Schaefer told he hopes to solve the issue soon, and said he’s in talks with two premium networks (one of those networks is Showtime, though they’re only interested in televising the semifinals and beyond.)

“You win, you move on. You lose, you go home,” Schaefer said. “End of story. … Nine months and the whole thing is done.”

Three of the quarterfinal fights are easy to pick, at least on paper,

Usyk, the WBO champion and RING’s No. 1 cruiserweight, figures to blast through Huck. After all, Huck has dropped two of his last four bouts (one by stoppage to Krzysztof Glowacki; the other in his last outing, an uncompetitive decision defeat to Mairis Briedis).

Now, Huck steps up to an even tougher opponent. With so much wear and tear on the odometer, can he even compete with the power-punching Ukrainian? The odds say no.

Murat Gassiev, the No. 2 seed and also No. 2 fighter in the RING rankings, figures to move onto the semifinals as well. He takes on Krzysztof Wlodarczyk, a former champ who hasn’t scored a notable win since a 2013 victory over Rakhim Chakhkiev.

Gassiev, a training mate of Gennady Golovkin’s, is a scary puncher who recently topped Lebedev. He should dispense of the Pole inside the distance. That bout is ticketed for October 21 in Newark, New Jersey, Schaeffer told

The other two quarterfinal bouts are a bit trickier to pick.

Mairis Briedis, the No. 3 seed (RING No. 4), battles Mike Perez, the former heavyweight contender who recently decided to chase a title at cruiser. Briedis impressed with his tremendous power in a knockout of the year candidate of Manuel Charr in a 2015 heavyweight bout.

Briedis, too, has impressed with his boxing ability, most recently against Huck. With Perez untested at cruiser, there’s no reason to believe he’ll spring the upset.

The other quarterfinal bout figures to be the most action-packed — and hardest to pick. No. 4 seed Yunier “The KO Doctor” Dorticos takes on Dmitry “The Russian Hammer” Kudryashov on September 23 in San Antonio.

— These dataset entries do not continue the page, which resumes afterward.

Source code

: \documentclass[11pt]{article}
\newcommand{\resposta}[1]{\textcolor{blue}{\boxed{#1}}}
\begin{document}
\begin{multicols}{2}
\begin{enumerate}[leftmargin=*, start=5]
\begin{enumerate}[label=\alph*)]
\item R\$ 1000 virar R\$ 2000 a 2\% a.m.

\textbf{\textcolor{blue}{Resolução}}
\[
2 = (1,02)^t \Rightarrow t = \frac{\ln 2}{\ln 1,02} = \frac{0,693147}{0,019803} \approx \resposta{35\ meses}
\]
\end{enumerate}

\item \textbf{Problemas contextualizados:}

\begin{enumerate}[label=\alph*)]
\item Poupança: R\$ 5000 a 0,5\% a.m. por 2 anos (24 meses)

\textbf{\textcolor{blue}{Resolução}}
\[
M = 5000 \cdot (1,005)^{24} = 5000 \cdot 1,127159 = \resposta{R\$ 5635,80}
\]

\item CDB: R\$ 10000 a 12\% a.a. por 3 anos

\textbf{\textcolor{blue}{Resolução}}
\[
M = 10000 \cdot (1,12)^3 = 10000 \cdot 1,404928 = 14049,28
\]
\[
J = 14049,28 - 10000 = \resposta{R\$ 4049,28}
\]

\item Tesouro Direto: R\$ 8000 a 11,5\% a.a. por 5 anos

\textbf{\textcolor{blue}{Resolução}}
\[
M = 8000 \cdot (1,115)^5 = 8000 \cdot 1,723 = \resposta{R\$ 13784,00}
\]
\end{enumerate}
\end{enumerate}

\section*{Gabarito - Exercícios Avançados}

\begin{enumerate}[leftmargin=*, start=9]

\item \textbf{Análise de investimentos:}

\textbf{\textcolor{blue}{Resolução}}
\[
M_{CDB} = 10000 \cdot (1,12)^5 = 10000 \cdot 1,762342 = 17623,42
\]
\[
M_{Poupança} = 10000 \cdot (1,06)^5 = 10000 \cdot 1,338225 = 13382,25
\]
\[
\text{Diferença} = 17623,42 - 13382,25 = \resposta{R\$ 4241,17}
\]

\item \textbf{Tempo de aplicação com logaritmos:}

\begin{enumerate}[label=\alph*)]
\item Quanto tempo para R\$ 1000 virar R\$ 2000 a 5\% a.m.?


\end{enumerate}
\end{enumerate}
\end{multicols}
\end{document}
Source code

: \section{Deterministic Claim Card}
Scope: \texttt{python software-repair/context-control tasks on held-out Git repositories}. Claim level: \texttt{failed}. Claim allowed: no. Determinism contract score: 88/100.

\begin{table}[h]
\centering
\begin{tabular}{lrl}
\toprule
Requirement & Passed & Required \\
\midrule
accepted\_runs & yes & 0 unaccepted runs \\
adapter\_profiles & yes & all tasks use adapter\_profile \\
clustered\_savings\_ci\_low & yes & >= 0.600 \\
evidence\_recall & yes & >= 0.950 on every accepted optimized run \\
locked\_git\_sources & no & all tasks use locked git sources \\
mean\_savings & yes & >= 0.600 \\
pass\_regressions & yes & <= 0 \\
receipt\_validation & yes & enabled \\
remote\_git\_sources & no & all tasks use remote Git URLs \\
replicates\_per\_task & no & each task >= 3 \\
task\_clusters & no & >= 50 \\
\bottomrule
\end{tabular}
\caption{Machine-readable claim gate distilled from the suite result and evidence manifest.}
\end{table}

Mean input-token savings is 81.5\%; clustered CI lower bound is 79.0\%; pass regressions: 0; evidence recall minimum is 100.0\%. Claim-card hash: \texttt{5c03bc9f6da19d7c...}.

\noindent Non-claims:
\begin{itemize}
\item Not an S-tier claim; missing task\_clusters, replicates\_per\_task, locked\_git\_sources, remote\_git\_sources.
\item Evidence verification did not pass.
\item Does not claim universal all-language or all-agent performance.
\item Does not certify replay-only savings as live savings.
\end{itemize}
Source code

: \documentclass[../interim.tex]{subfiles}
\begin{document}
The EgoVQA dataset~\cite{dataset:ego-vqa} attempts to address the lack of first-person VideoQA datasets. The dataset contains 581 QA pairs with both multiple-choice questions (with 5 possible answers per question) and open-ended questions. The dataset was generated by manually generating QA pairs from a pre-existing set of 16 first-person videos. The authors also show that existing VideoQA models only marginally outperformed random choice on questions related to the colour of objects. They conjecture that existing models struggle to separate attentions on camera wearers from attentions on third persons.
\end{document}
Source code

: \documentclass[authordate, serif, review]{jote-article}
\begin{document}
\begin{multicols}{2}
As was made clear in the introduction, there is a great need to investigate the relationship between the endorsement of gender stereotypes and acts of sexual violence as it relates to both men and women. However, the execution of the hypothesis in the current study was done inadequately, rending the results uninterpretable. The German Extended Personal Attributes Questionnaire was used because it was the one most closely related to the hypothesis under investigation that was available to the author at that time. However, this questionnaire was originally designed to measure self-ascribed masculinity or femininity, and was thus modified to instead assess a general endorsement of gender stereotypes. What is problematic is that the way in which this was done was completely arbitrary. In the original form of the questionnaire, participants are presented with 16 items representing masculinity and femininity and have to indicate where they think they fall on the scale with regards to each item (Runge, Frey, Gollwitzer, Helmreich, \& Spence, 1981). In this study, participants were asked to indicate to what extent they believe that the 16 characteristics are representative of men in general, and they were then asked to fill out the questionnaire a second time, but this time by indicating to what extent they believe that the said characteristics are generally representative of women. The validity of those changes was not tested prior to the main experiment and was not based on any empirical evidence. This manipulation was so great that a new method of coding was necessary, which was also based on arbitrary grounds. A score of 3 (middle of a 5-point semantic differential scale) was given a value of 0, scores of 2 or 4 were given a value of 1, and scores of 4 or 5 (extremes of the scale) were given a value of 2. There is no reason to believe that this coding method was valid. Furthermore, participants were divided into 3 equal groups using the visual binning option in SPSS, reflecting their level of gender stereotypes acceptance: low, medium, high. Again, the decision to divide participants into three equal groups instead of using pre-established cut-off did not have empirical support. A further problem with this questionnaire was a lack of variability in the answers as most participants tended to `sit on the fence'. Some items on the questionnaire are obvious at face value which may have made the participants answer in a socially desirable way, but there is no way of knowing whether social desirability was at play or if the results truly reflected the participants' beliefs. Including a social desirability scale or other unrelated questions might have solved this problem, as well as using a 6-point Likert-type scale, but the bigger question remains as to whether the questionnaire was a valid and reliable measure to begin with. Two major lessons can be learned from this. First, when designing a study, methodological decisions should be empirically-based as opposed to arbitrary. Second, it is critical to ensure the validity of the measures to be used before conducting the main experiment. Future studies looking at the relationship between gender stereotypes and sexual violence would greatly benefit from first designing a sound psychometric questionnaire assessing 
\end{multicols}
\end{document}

The matchup of free-wheeling sluggers is a true coin-flip fight, but the pick here is Kudryashov to land first and move on to the semis.

If these picks hold up, that would pit Usyk against Briedis and Gassiev against Kudryashov in the semifinals, set for January and February.

It’s hard to pick against either Usyk or Gassiev, who appear to be the cream of the crop, and figure to meet each other in the finals in May, with cruiserweight supremacy on the line.

By then, we’ll have a better idea of just how each Eastern European puncher holds up. And soon after, we’ll know who the best cruiserweight in the world truly is.